What lines below mention the word "projeto"? Copy each one.
*** Records shown Section Begins ***
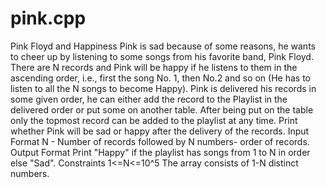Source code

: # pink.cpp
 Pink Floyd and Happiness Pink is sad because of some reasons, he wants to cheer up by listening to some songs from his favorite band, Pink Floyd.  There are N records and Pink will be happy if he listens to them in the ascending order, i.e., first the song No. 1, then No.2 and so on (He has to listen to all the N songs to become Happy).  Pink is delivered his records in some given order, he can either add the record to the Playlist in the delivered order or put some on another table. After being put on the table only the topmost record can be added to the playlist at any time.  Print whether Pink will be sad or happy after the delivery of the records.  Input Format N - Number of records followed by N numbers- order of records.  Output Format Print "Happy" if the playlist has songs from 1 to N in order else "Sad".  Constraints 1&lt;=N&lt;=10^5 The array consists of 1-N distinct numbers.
*** Records shown Section Ends ***
*** Records shown Section Begins ***
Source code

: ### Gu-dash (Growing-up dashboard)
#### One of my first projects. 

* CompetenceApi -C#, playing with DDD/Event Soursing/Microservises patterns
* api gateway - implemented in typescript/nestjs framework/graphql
*** Records shown Section Ends ***
*** Records shown Section Begins ***
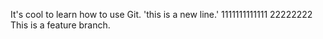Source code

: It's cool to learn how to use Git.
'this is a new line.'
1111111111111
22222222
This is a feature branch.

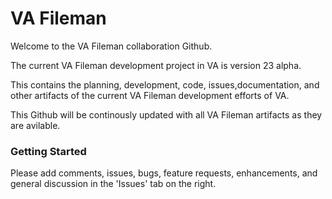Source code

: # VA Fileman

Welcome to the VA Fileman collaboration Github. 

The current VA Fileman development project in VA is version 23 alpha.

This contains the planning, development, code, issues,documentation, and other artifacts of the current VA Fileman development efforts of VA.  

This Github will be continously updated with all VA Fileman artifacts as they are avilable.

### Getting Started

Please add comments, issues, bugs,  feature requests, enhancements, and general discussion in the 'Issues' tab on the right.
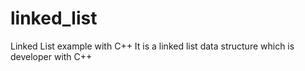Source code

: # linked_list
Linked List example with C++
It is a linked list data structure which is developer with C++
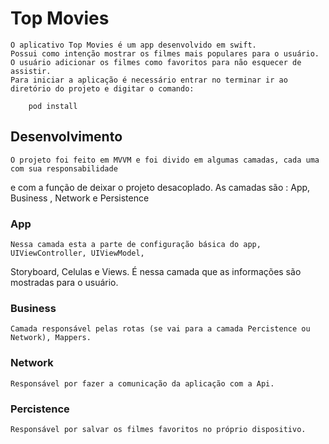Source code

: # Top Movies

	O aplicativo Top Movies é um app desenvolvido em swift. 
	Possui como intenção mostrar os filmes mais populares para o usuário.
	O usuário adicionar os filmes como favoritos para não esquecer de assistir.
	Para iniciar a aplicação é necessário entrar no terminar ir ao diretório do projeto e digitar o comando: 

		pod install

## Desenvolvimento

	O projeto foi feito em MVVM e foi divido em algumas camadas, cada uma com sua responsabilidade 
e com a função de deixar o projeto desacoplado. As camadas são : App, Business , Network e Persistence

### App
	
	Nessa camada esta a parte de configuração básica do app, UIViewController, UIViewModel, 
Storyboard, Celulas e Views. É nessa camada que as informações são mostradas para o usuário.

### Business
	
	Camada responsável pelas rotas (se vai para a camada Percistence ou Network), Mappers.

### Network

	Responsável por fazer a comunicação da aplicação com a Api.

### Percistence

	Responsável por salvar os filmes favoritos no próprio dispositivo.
*** Records shown Section Ends ***
Final answer:
	Para iniciar a aplicação é necessário entrar no terminar ir ao diretório do projeto e digitar o comando: 
	O projeto foi feito em MVVM e foi divido em algumas camadas, cada uma com sua responsabilidade 
e com a função de deixar o projeto desacoplado. As camadas são : App, Business , Network e Persistence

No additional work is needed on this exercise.